→ Input records

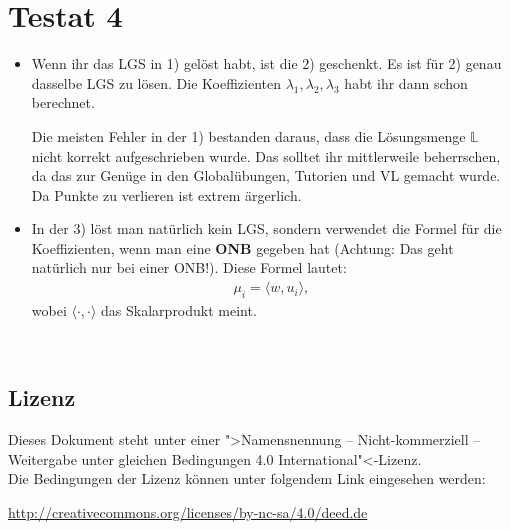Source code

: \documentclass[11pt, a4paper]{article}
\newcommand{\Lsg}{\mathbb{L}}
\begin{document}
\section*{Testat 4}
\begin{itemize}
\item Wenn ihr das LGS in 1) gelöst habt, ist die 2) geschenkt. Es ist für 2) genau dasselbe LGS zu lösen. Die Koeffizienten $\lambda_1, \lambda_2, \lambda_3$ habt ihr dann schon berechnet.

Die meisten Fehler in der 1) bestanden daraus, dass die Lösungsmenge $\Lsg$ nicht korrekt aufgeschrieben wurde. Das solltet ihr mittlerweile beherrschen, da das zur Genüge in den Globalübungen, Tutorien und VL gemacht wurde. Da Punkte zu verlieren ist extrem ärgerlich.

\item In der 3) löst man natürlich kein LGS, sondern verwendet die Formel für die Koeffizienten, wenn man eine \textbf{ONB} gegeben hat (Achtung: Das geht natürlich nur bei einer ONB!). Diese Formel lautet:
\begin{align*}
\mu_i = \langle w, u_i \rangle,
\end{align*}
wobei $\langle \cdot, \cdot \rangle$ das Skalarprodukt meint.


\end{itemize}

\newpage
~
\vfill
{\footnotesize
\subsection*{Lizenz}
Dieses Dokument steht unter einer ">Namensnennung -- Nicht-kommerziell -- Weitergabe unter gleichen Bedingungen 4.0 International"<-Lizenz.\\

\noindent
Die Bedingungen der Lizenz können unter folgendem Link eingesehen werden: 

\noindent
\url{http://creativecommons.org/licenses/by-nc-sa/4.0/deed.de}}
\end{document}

---

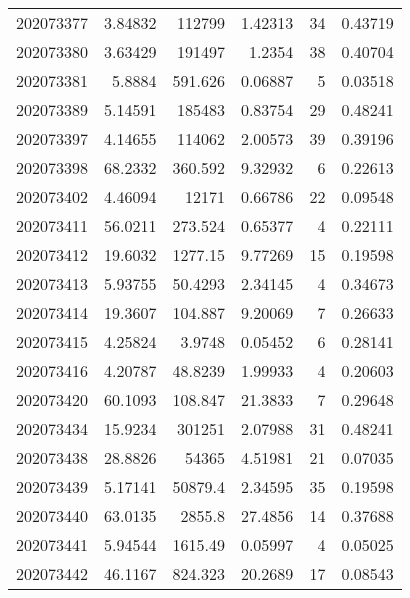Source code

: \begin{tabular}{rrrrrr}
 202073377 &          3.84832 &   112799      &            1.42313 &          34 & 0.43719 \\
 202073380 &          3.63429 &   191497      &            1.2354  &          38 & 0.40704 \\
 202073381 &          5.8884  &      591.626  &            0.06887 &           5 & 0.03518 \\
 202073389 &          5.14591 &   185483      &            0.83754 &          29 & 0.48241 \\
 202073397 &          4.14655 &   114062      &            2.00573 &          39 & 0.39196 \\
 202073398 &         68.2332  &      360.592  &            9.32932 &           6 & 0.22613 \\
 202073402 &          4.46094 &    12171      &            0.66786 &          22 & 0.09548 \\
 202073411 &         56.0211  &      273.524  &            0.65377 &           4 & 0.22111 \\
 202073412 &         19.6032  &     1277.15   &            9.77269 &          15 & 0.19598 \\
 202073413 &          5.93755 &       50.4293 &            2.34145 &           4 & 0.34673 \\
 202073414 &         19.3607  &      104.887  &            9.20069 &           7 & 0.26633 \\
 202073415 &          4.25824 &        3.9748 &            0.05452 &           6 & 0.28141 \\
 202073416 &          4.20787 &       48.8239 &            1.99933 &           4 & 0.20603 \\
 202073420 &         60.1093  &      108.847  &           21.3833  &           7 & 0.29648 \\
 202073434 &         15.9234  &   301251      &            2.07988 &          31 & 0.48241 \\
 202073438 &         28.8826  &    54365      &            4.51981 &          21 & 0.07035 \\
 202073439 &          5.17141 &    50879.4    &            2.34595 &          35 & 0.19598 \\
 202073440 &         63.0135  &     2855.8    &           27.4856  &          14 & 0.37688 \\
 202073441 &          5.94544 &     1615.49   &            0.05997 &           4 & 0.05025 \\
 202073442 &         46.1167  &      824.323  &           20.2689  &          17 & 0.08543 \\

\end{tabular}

→ What is expected
In the listing above, locate each line with "langle" and copy it.

→ Task result
\mu_i = \langle w, u_i \rangle,
wobei $\langle \cdot, \cdot \rangle$ das Skalarprodukt meint.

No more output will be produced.